Top of EXERCISE MATERIAL
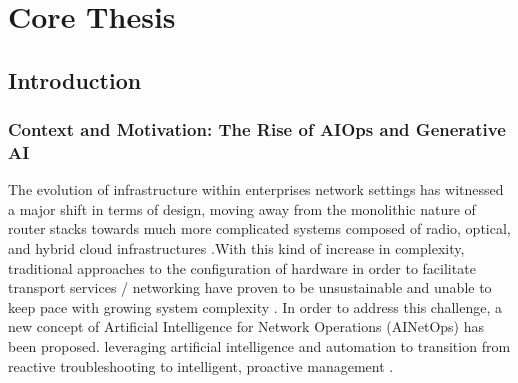 \documentclass[11pt,a4paper]{report}
\begin{document}
\listoftables
\clearpage


\part*{Core Thesis}

\clearpage
{}
\setcounter{page}{1}

\chapter{Introduction}
\section{Context and Motivation: The Rise of AIOps and Generative AI}
The evolution of infrastructure within enterprises network settings has witnessed a major shift in terms of design, moving away from the monolithic nature of router stacks towards much more complicated systems composed of radio, optical, and hybrid cloud infrastructures  \cite{GN5-2-White-Paper_Gen-AI-in-Network-Management,Real-Time_Topology-Aware_LogMetric_Correlation_for_LLM-based_Root_Cause_Analysis_in_Distributed_Systems}.With this kind of increase in complexity, traditional approaches to the configuration of hardware in order to facilitate transport services / networking have proven to be unsustainable and unable to keep pace with growing system complexity  \cite{A_Survey_on_Intent-Based_Networking,An-LLM-based-Agentic-Framework-for-Accessible-Network-Control}.  In order to address this challenge, a new concept of Artificial Intelligence for Network Operations (\gls{AINetOps}) has been proposed. leveraging artificial intelligence and automation to transition from reactive troubleshooting to intelligent, proactive management  \cite{Artificial-Intelligence-AI-for-Network-Operations}.
\end{document}
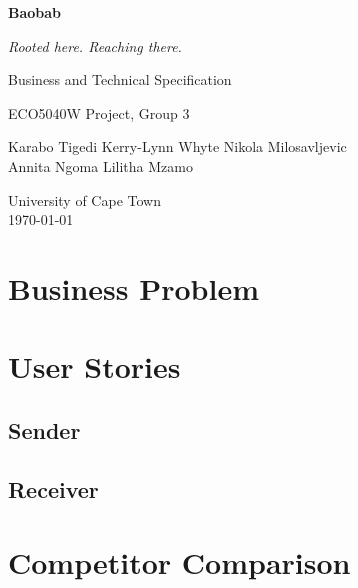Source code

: \documentclass[11pt,a4paper]{article}
\begin{document}
\begin{titlepage}
  \centering
  \vspace*{3cm}
  {\Huge\bfseries\color{navy} Baobab\par}
  \vspace{0.4em}
  {\Large\itshape\color{ink} Rooted here. Reaching there.\par}
  \vspace{2em}
  {\LARGE Business and Technical Specification\par}
  \vspace{0.6em}
  {\large ECO5040W Project, Group 3\par}
  \vspace{3em}
  {\large Karabo Tigedi \quad Kerry-Lynn Whyte \quad Nikola Milosavljevic\\[0.3em]
          Annita Ngoma \quad Lilitha Mzamo\par}
  \vfill
  {\large University of Cape Town\\ \today\par}
\end{titlepage}

\tableofcontents
\newpage

\section{Business Problem}\label{sec:problem}

\section{User Stories}\label{sec:stories}

\subsection{Sender}

\subsection{Receiver}

\section{Competitor Comparison}\label{sec:competitors}
\end{document}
Bottom of EXERCISE MATERIAL
> INSTRUCTIONS TO FOLLOW
Reproduce each line of the data containing the word "vspace".

> REPLY TO THE EXERCISE
  \vspace*{3cm}
  \vspace{0.4em}
  \vspace{2em}
  \vspace{0.6em}
  \vspace{3em}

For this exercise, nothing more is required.